Debugging Certificate Errors

February 18th, 2022

It is a truth universally acknowledged, that any developer accessing a web service must be in want of using "curl -k".
-- Jane "DevOps" Austin

But why? Ok, sure: to get rid of the annoying cert error. But putting aside that not all errors here can even be ignored or "resolved" by passing -k, let us pretend that we actually cared and wanted to find out what the problem is. Some of the errors encountered when accessing an HTTPS service using e.g., curl(1) are self-explanatory, but for many others we are often left trying to determine just why our tool can't validate the remote certificate.

Here are a few debugging techniques that may help you better make sense of the errors:

Cert expired

Perhaps the most common error you will encounter is that the certificate has expired:

$ curl https://expired.badssl.com/
curl: (60) SSL certificate problem: certificate has expired
More details here: https://curl.se/docs/sslcerts.html

curl failed to verify the legitimacy of the server and therefore could not
establish a secure connection to it. To learn more about this situation and
how to fix it, please visit the web page mentioned above.
$

Unfortunately, this error message doesn't give you the relevant important information as to when the certificate expired. For that, you need to look at the actual certificate:

$ </dev/null openssl s_client -connect expired.badssl.com:443 2>/dev/null | \
        openssl x509 -noout -dates
notBefore=Apr  9 00:00:00 2015 GMT
notAfter=Apr 12 23:59:59 2015 GMT

Remember that these dates are relative to your local clock: it's possible to encounter a certificate that is actually still valid (i.e., has a notAfter date that is objectively in the future), but is rejected because due to e.g., a clock, NTP, or configuration error your computer thinks it's next week already.
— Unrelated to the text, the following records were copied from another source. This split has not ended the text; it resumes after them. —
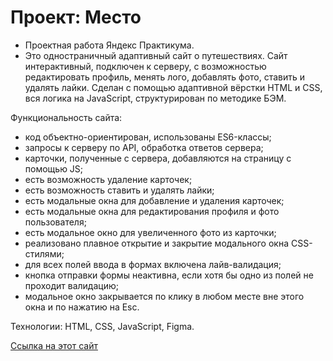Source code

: # Проект: Место

- Проектная работа Яндекс Практикума.
- Это одностраничный адаптивный сайт о путешествиях. Сайт интерактивный, подключен к серверу, с возможностью редактировать профиль, менять лого, добавлять фото, ставить и удалять лайки.
Сделан с помощью адаптивной вёрстки HTML и CSS, вся логика на JavaScript, структурирован по методике БЭМ.

Функциональность сайта:
- код объектно-ориентирован, использованы ES6-классы;
- запросы к серверу по API, обработка ответов сервера;
- карточки, полученные с сервера, добавляются на страницу с помощью JS;
- есть возможность удаление карточек;
- есть возможность ставить и удалять лайки;
- есть модальные окна для добавление и удаления карточек;
- есть модальные окна для редактирования профиля и фото пользователя;
- есть модальное окно для увеличенного фото из карточки;
- реализовано плавное открытие и закрытие модального окна CSS-стилями;
- для всех полей ввода в формах включена лайв-валидация;
- кнопка отправки формы неактивна, если хотя бы одно из полей не проходит валидацию;
- модальное окно закрывается по клику в любом месте вне этого окна и по нажатию на Esc.

Технологии: HTML, CSS, JavaScript, Figma.


[Ссылка на этот сайт](https://alebedev85.github.io/mesto/)
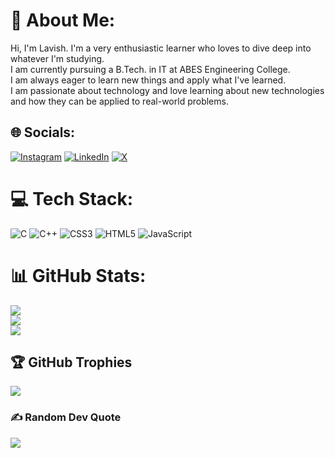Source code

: # 💫 About Me:
Hi, I'm Lavish. I'm a very enthusiastic learner who loves to dive deep into whatever I'm studying.<br>I am currently pursuing a B.Tech. in IT at ABES Engineering College. <br>I am always eager to learn new things and apply what I've learned. <br>I am passionate about technology and love learning about new technologies and how they can be applied to real-world problems.


## 🌐 Socials:
[![Instagram](https://img.shields.io/badge/Instagram-%23E4405F.svg?logo=Instagram&logoColor=white)](https://instagram.com/lavish.agrwl) [![LinkedIn](https://img.shields.io/badge/LinkedIn-%230077B5.svg?logo=linkedin&logoColor=white)](https://linkedin.com/in/lavishagrwl) [![X](https://img.shields.io/badge/X-black.svg?logo=X&logoColor=white)](https://x.com/lavish_agrwl) 

# 💻 Tech Stack:
![C](https://img.shields.io/badge/c-%2300599C.svg?style=for-the-badge&logo=c&logoColor=white) ![C++](https://img.shields.io/badge/c++-%2300599C.svg?style=for-the-badge&logo=c%2B%2B&logoColor=white) ![CSS3](https://img.shields.io/badge/css3-%231572B6.svg?style=for-the-badge&logo=css3&logoColor=white) ![HTML5](https://img.shields.io/badge/html5-%23E34F26.svg?style=for-the-badge&logo=html5&logoColor=white) ![JavaScript](https://img.shields.io/badge/javascript-%23323330.svg?style=for-the-badge&logo=javascript&logoColor=%23F7DF1E)
# 📊 GitHub Stats:
![](https://github-readme-stats.vercel.app/api?username=lavish-agrwl&theme=gruvbox&hide_border=false&include_all_commits=true&count_private=true)<br/>
![](https://github-readme-streak-stats.herokuapp.com/?user=lavish-agrwl&theme=gruvbox&hide_border=false)<br/>
![](https://github-readme-stats.vercel.app/api/top-langs/?username=lavish-agrwl&theme=gruvbox&hide_border=false&include_all_commits=false&count_private=false&layout=compact)

## 🏆 GitHub Trophies
![](https://github-profile-trophy.vercel.app/?username=lavish-agrwl&theme=gruvbox&no-frame=false&no-bg=false&margin-w=4)

### ✍️ Random Dev Quote
![](https://quotes-github-readme.vercel.app/api?type=horizontal&theme=gruvbox)

<!-- Proudly created with GPRM ( https://gprm.itsvg.in ) -->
Likewise, although you will probably encounter this much less frequently, the notBefore date may (appear to) be in the future, in which case the error from curl(1) would be certificate is not yet valid instead of certificate has expired.
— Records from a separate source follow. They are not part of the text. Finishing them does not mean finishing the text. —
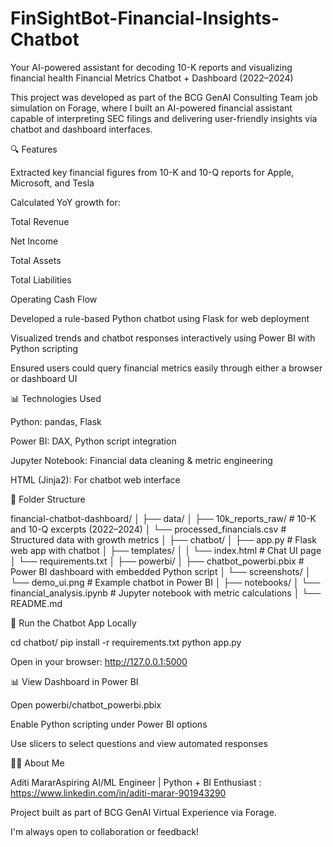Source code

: # FinSightBot-Financial-Insights-Chatbot
Your AI-powered assistant for decoding 10-K reports and visualizing financial health
Financial Metrics Chatbot + Dashboard (2022–2024)

This project was developed as part of the BCG GenAI Consulting Team job simulation on Forage, where I built an AI-powered financial assistant capable of interpreting SEC filings and delivering user-friendly insights via chatbot and dashboard interfaces.

🔍 Features

Extracted key financial figures from 10-K and 10-Q reports for Apple, Microsoft, and Tesla

Calculated YoY growth for:

Total Revenue

Net Income

Total Assets

Total Liabilities

Operating Cash Flow

Developed a rule-based Python chatbot using Flask for web deployment

Visualized trends and chatbot responses interactively using Power BI with Python scripting

Ensured users could query financial metrics easily through either a browser or dashboard UI

📊 Technologies Used

Python: pandas, Flask

Power BI: DAX, Python script integration

Jupyter Notebook: Financial data cleaning & metric engineering

HTML (Jinja2): For chatbot web interface

📁 Folder Structure

financial-chatbot-dashboard/
│
├── data/
│   ├── 10k_reports_raw/            # 10-K and 10-Q excerpts (2022–2024)
│   └── processed_financials.csv     # Structured data with growth metrics
│
├── chatbot/
│   ├── app.py                     # Flask web app with chatbot
│   ├── templates/
│   │   └── index.html          # Chat UI page
│   └── requirements.txt
│
├── powerbi/
│   ├── chatbot_powerbi.pbix       # Power BI dashboard with embedded Python script
│   └── screenshots/
│       └── demo_ui.png            # Example chatbot in Power BI
│
├── notebooks/
│   └── financial_analysis.ipynb   # Jupyter notebook with metric calculations
│
└── README.md

🚀 Run the Chatbot App Locally

cd chatbot/
pip install -r requirements.txt
python app.py

Open in your browser: http://127.0.0.1:5000

📊 View Dashboard in Power BI

Open powerbi/chatbot_powerbi.pbix

Enable Python scripting under Power BI options

Use slicers to select questions and view automated responses

🙋‍♀️ About Me

Aditi MararAspiring AI/ML Engineer | Python + BI Enthusiast 
: https://www.linkedin.com/in/aditi-marar-901943290

Project built as part of BCG GenAI Virtual Experience via Forage.

I'm always open to collaboration or feedback!
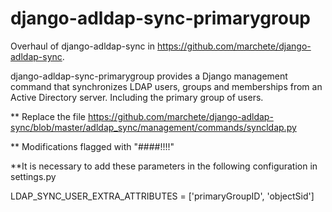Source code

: # django-adldap-sync-primarygroup

Overhaul of django-adldap-sync in https://github.com/marchete/django-adldap-sync.

django-adldap-sync-primarygroup provides a Django management command that synchronizes LDAP users, groups and memberships from an Active Directory server. Including the primary group   of users.

** Replace the file https://github.com/marchete/django-adldap-sync/blob/master/adldap_sync/management/commands/syncldap.py

** Modifications flagged with "####!!!!"


**It is necessary to add these parameters in the following configuration in settings.py

LDAP_SYNC_USER_EXTRA_ATTRIBUTES = ['primaryGroupID', 'objectSid']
But you'll soon get tired of typing the lengthy openssl(1) command above, so I'd recommend creating a simple shell function instead:

$ cat >>~/.bashrc <<"EOF"

sitecert() {
        local p=443

        if [ -n "$2" ]; then
                p=$2;
        fi
        leafcert $1 $p | openssl x509 -text -noout
}

leafcert() {
        local p=443
        local chain=""

        if [ x"${1}" = x"full" ]; then
                chain="-showcerts"
                shift
        fi

        if [ -n "$2" ]; then
                p=$2;
        fi
        </dev/null openssl s_client ${chain} -connect $1:$p 2>/dev/null | \
                awk '/-----BEGIN/,/-----END/ { print }'
}

fullchain() {
        local p=443

        if [ -n "$2" ]; then
                p=$2;
        fi
        leafcert full $1 $p
}

EOF
$ . ~/.bashrc
$ sitecert expired.badssl.com | grep "Not "
            Not Before: Apr  9 00:00:00 2015 GMT
            Not After : Apr 12 23:59:59 2015 GMT
$

Wrong name

Perhaps the second most widely encountered error: the name on the cert doesn't match the name by which you tried to access the service.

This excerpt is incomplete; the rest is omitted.